## Directions
Looking at the material below, work out how many of its lines hold the string "into". Give that figure alone.

··· The data ···

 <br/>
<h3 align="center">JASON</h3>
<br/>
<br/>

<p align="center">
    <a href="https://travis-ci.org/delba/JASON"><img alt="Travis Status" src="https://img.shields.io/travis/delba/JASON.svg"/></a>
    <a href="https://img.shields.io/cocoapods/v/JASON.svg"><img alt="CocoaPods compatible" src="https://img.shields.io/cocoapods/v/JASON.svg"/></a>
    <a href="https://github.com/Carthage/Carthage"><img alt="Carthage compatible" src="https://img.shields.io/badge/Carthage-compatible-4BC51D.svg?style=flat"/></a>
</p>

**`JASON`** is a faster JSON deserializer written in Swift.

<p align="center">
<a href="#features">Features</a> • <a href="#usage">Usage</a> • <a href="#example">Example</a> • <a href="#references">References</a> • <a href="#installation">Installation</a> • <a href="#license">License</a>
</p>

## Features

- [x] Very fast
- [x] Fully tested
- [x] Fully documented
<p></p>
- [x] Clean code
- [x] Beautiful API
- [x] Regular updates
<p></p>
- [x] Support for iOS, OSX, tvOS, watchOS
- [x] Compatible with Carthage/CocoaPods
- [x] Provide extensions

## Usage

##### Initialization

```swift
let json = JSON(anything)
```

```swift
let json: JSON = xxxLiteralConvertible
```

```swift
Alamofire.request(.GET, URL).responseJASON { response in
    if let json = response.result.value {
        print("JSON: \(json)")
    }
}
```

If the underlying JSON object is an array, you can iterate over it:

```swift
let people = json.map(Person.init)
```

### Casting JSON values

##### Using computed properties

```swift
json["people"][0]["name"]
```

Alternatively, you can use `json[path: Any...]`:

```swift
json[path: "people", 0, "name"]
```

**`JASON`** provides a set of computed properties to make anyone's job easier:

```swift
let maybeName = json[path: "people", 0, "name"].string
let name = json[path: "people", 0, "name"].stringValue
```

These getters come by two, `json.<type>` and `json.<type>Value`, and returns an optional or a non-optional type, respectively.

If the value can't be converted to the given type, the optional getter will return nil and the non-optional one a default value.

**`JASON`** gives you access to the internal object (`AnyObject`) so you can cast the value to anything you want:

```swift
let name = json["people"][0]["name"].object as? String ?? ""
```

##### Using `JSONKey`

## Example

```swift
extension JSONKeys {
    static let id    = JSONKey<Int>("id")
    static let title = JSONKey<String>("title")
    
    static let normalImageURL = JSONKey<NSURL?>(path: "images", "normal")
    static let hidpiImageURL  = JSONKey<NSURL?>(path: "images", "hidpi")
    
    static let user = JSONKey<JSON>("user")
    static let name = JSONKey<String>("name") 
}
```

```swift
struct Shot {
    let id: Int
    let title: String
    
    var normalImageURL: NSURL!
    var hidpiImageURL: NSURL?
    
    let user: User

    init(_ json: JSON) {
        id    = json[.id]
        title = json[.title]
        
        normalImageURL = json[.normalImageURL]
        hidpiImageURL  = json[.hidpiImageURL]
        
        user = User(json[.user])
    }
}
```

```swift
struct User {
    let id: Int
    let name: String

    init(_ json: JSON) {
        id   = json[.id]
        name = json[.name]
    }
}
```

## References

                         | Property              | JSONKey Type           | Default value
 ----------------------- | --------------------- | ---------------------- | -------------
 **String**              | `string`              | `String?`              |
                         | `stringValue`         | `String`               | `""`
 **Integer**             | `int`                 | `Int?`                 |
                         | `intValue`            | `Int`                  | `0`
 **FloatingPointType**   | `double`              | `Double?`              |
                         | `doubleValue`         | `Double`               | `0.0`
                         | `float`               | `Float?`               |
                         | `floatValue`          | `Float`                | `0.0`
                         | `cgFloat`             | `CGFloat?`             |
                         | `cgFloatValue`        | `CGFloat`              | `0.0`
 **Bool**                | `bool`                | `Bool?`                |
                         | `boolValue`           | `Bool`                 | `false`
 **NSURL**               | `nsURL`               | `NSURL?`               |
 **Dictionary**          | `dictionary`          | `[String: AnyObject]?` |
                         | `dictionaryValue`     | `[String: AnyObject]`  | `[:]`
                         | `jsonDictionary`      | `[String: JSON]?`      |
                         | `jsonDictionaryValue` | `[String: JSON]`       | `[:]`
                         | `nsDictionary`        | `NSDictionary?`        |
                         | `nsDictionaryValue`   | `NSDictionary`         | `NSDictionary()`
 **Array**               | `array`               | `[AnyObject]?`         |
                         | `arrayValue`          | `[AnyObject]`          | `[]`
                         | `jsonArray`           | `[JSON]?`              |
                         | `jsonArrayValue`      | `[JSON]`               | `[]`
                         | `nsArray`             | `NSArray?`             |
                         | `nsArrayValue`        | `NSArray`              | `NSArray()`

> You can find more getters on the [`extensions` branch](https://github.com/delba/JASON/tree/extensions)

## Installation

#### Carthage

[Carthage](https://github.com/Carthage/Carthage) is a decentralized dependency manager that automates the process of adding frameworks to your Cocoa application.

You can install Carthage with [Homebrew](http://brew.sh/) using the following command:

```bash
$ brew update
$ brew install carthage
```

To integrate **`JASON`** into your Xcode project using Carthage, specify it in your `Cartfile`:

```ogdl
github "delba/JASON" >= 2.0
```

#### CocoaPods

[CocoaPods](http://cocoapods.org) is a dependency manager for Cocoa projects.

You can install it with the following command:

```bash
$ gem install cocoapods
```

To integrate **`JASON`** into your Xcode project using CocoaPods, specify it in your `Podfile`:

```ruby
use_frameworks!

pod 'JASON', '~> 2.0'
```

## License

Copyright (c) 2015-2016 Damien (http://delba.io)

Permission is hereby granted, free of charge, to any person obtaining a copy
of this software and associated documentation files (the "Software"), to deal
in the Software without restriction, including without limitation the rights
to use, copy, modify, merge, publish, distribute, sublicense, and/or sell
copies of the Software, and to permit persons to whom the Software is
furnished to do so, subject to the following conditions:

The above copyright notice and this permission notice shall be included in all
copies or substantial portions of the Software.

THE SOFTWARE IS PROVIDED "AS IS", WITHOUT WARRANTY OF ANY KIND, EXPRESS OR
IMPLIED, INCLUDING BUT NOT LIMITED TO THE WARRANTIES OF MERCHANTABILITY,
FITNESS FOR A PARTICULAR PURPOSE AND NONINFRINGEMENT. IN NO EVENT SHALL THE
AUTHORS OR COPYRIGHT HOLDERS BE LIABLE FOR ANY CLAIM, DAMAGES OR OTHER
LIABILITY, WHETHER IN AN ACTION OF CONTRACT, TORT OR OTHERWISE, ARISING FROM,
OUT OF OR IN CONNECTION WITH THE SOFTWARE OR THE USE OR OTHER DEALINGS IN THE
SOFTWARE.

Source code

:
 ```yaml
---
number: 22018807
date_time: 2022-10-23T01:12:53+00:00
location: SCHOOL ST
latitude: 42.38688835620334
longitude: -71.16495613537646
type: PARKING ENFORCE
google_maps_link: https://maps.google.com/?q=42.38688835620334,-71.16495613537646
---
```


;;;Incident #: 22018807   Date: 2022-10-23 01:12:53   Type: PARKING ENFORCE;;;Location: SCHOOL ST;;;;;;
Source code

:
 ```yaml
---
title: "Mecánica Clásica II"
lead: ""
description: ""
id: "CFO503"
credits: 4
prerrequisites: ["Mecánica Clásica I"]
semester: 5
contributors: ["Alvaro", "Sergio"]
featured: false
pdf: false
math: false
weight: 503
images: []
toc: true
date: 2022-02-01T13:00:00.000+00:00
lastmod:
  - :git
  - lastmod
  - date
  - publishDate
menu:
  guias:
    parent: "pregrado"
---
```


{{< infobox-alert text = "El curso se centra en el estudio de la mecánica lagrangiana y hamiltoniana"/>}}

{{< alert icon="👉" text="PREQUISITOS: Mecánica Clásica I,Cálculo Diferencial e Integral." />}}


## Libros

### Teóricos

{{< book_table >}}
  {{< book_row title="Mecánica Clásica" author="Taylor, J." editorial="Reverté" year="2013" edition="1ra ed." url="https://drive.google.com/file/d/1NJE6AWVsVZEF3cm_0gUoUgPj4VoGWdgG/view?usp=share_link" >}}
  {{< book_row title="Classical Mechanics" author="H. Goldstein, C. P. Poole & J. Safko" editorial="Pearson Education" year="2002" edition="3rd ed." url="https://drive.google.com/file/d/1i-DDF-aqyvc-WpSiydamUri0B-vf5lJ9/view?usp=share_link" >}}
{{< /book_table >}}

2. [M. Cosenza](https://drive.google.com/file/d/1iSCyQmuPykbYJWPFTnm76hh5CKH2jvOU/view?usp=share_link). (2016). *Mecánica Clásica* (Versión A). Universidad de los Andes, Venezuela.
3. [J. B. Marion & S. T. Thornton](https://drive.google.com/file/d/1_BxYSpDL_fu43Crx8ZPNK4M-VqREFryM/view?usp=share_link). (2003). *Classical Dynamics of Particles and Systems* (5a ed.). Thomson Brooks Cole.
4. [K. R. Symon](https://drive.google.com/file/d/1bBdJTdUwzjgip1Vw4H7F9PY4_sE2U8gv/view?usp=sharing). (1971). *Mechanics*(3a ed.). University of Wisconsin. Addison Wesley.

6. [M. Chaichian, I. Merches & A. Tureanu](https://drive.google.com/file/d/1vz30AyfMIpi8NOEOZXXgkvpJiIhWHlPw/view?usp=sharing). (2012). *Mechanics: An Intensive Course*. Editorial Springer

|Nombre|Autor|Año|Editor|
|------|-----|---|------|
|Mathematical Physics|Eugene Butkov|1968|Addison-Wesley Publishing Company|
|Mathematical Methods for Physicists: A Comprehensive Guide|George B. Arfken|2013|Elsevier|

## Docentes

···

## Answer section
2